Work instruction
Where a picture appears, leave it out, and print the rest of the records as they are.

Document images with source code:
.....
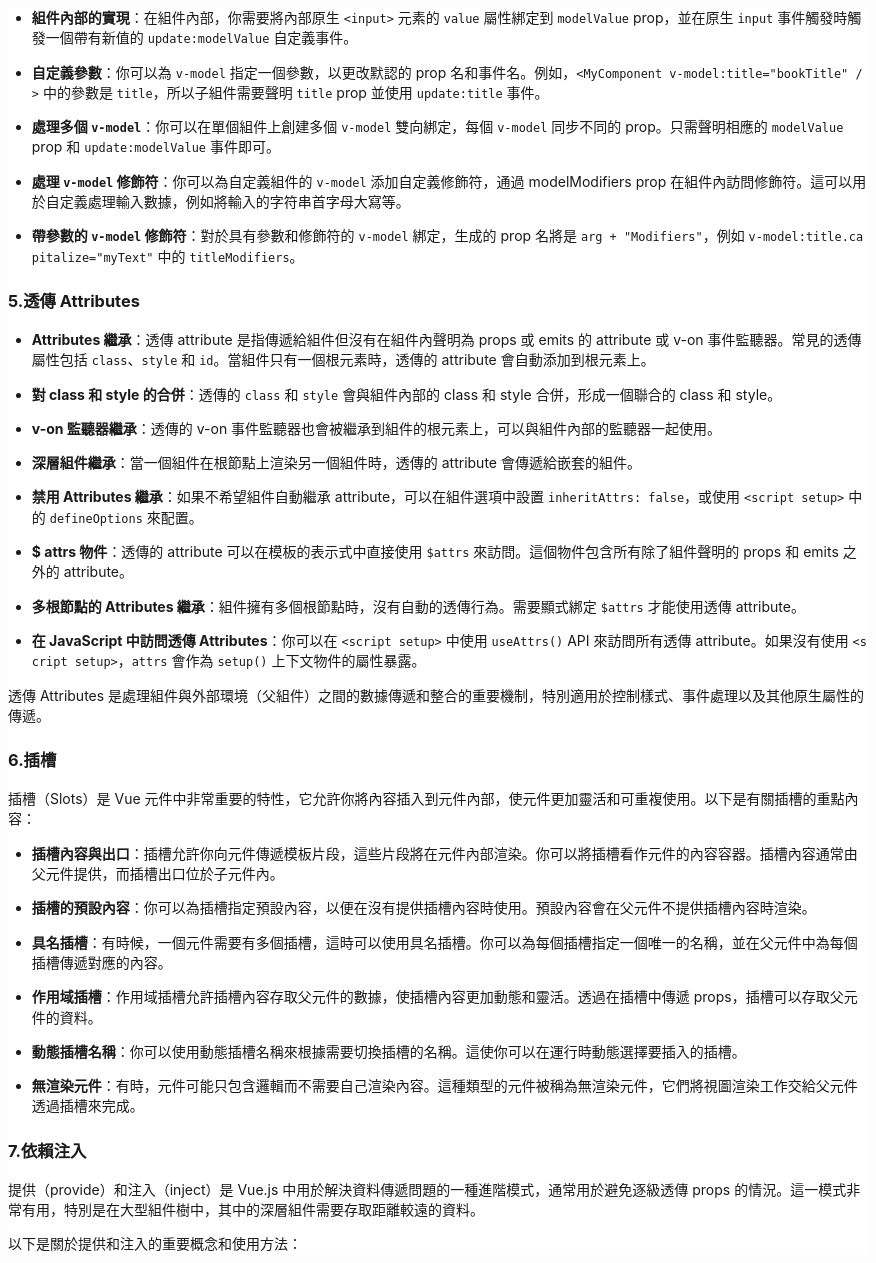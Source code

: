 - **組件內部的實現**：在組件內部，你需要將內部原生 `<input>` 元素的 `value` 屬性綁定到 `modelValue` prop，並在原生 `input` 事件觸發時觸發一個帶有新值的 `update:modelValue` 自定義事件。

- **自定義參數**：你可以為 `v-model` 指定一個參數，以更改默認的 prop 名和事件名。例如，`<MyComponent v-model:title="bookTitle" />` 中的參數是 `title`，所以子組件需要聲明 `title` prop 並使用 `update:title` 事件。

- **處理多個 `v-model`**：你可以在單個組件上創建多個 `v-model` 雙向綁定，每個 `v-model` 同步不同的 prop。只需聲明相應的 `modelValue` prop 和 `update:modelValue` 事件即可。

- **處理 `v-model` 修飾符**：你可以為自定義組件的 `v-model` 添加自定義修飾符，通過 modelModifiers prop 在組件內訪問修飾符。這可以用於自定義處理輸入數據，例如將輸入的字符串首字母大寫等。

- **帶參數的 `v-model` 修飾符**：對於具有參數和修飾符的 `v-model` 綁定，生成的 prop 名將是 `arg + "Modifiers"`，例如 `v-model:title.capitalize="myText"` 中的 `titleModifiers`。


### 5.透傳 Attributes 
- **Attributes 繼承**：透傳 attribute 是指傳遞給組件但沒有在組件內聲明為 props 或 emits 的 attribute 或 v-on 事件監聽器。常見的透傳屬性包括 `class`、`style` 和 `id`。當組件只有一個根元素時，透傳的 attribute 會自動添加到根元素上。

- **對 class 和 style 的合併**：透傳的 `class` 和 `style` 會與組件內部的 class 和 style 合併，形成一個聯合的 class 和 style。

- **v-on 監聽器繼承**：透傳的 v-on 事件監聽器也會被繼承到組件的根元素上，可以與組件內部的監聽器一起使用。

- **深層組件繼承**：當一個組件在根節點上渲染另一個組件時，透傳的 attribute 會傳遞給嵌套的組件。

- **禁用 Attributes 繼承**：如果不希望組件自動繼承 attribute，可以在組件選項中設置 `inheritAttrs: false`，或使用 `<script setup>` 中的 `defineOptions` 來配置。

- **$ attrs 物件**：透傳的 attribute 可以在模板的表示式中直接使用 `$attrs` 來訪問。這個物件包含所有除了組件聲明的 props 和 emits 之外的 attribute。

- **多根節點的 Attributes 繼承**：組件擁有多個根節點時，沒有自動的透傳行為。需要顯式綁定 `$attrs` 才能使用透傳 attribute。

- **在 JavaScript 中訪問透傳 Attributes**：你可以在 `<script setup>` 中使用 `useAttrs()` API 來訪問所有透傳 attribute。如果沒有使用 `<script setup>`，`attrs` 會作為 `setup()` 上下文物件的屬性暴露。

透傳 Attributes 是處理組件與外部環境（父組件）之間的數據傳遞和整合的重要機制，特別適用於控制樣式、事件處理以及其他原生屬性的傳遞。
### 6.插槽
插槽（Slots）是 Vue 元件中非常重要的特性，它允許你將內容插入到元件內部，使元件更加靈活和可重複使用。以下是有關插槽的重點內容：

- **插槽內容與出口**：插槽允許你向元件傳遞模板片段，這些片段將在元件內部渲染。你可以將插槽看作元件的內容容器。插槽內容通常由父元件提供，而插槽出口位於子元件內。

- **插槽的預設內容**：你可以為插槽指定預設內容，以便在沒有提供插槽內容時使用。預設內容會在父元件不提供插槽內容時渲染。

- **具名插槽**：有時候，一個元件需要有多個插槽，這時可以使用具名插槽。你可以為每個插槽指定一個唯一的名稱，並在父元件中為每個插槽傳遞對應的內容。

- **作用域插槽**：作用域插槽允許插槽內容存取父元件的數據，使插槽內容更加動態和靈活。透過在插槽中傳遞 props，插槽可以存取父元件的資料。

- **動態插槽名稱**：你可以使用動態插槽名稱來根據需要切換插槽的名稱。這使你可以在運行時動態選擇要插入的插槽。

- **無渲染元件**：有時，元件可能只包含邏輯而不需要自己渲染內容。這種類型的元件被稱為無渲染元件，它們將視圖渲染工作交給父元件透過插槽來完成。

### 7.依賴注入
提供（provide）和注入（inject）是 Vue.js 中用於解決資料傳遞問題的一種進階模式，通常用於避免逐級透傳 props 的情況。這一模式非常有用，特別是在大型組件樹中，其中的深層組件需要存取距離較遠的資料。

以下是關於提供和注入的重要概念和使用方法：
.....
Exercise response
Source code

: - **組件內部的實現**：在組件內部，你需要將內部原生 `<input>` 元素的 `value` 屬性綁定到 `modelValue` prop，並在原生 `input` 事件觸發時觸發一個帶有新值的 `update:modelValue` 自定義事件。

- **自定義參數**：你可以為 `v-model` 指定一個參數，以更改默認的 prop 名和事件名。例如，`<MyComponent v-model:title="bookTitle" />` 中的參數是 `title`，所以子組件需要聲明 `title` prop 並使用 `update:title` 事件。

- **處理多個 `v-model`**：你可以在單個組件上創建多個 `v-model` 雙向綁定，每個 `v-model` 同步不同的 prop。只需聲明相應的 `modelValue` prop 和 `update:modelValue` 事件即可。

- **處理 `v-model` 修飾符**：你可以為自定義組件的 `v-model` 添加自定義修飾符，通過 modelModifiers prop 在組件內訪問修飾符。這可以用於自定義處理輸入數據，例如將輸入的字符串首字母大寫等。

- **帶參數的 `v-model` 修飾符**：對於具有參數和修飾符的 `v-model` 綁定，生成的 prop 名將是 `arg + "Modifiers"`，例如 `v-model:title.capitalize="myText"` 中的 `titleModifiers`。


### 5.透傳 Attributes 
- **Attributes 繼承**：透傳 attribute 是指傳遞給組件但沒有在組件內聲明為 props 或 emits 的 attribute 或 v-on 事件監聽器。常見的透傳屬性包括 `class`、`style` 和 `id`。當組件只有一個根元素時，透傳的 attribute 會自動添加到根元素上。

- **對 class 和 style 的合併**：透傳的 `class` 和 `style` 會與組件內部的 class 和 style 合併，形成一個聯合的 class 和 style。

- **v-on 監聽器繼承**：透傳的 v-on 事件監聽器也會被繼承到組件的根元素上，可以與組件內部的監聽器一起使用。

- **深層組件繼承**：當一個組件在根節點上渲染另一個組件時，透傳的 attribute 會傳遞給嵌套的組件。

- **禁用 Attributes 繼承**：如果不希望組件自動繼承 attribute，可以在組件選項中設置 `inheritAttrs: false`，或使用 `<script setup>` 中的 `defineOptions` 來配置。

- **$ attrs 物件**：透傳的 attribute 可以在模板的表示式中直接使用 `$attrs` 來訪問。這個物件包含所有除了組件聲明的 props 和 emits 之外的 attribute。

- **多根節點的 Attributes 繼承**：組件擁有多個根節點時，沒有自動的透傳行為。需要顯式綁定 `$attrs` 才能使用透傳 attribute。

- **在 JavaScript 中訪問透傳 Attributes**：你可以在 `<script setup>` 中使用 `useAttrs()` API 來訪問所有透傳 attribute。如果沒有使用 `<script setup>`，`attrs` 會作為 `setup()` 上下文物件的屬性暴露。

透傳 Attributes 是處理組件與外部環境（父組件）之間的數據傳遞和整合的重要機制，特別適用於控制樣式、事件處理以及其他原生屬性的傳遞。
### 6.插槽
插槽（Slots）是 Vue 元件中非常重要的特性，它允許你將內容插入到元件內部，使元件更加靈活和可重複使用。以下是有關插槽的重點內容：

- **插槽內容與出口**：插槽允許你向元件傳遞模板片段，這些片段將在元件內部渲染。你可以將插槽看作元件的內容容器。插槽內容通常由父元件提供，而插槽出口位於子元件內。

- **插槽的預設內容**：你可以為插槽指定預設內容，以便在沒有提供插槽內容時使用。預設內容會在父元件不提供插槽內容時渲染。

- **具名插槽**：有時候，一個元件需要有多個插槽，這時可以使用具名插槽。你可以為每個插槽指定一個唯一的名稱，並在父元件中為每個插槽傳遞對應的內容。

- **作用域插槽**：作用域插槽允許插槽內容存取父元件的數據，使插槽內容更加動態和靈活。透過在插槽中傳遞 props，插槽可以存取父元件的資料。

- **動態插槽名稱**：你可以使用動態插槽名稱來根據需要切換插槽的名稱。這使你可以在運行時動態選擇要插入的插槽。

- **無渲染元件**：有時，元件可能只包含邏輯而不需要自己渲染內容。這種類型的元件被稱為無渲染元件，它們將視圖渲染工作交給父元件透過插槽來完成。

### 7.依賴注入
提供（provide）和注入（inject）是 Vue.js 中用於解決資料傳遞問題的一種進階模式，通常用於避免逐級透傳 props 的情況。這一模式非常有用，特別是在大型組件樹中，其中的深層組件需要存取距離較遠的資料。

以下是關於提供和注入的重要概念和使用方法：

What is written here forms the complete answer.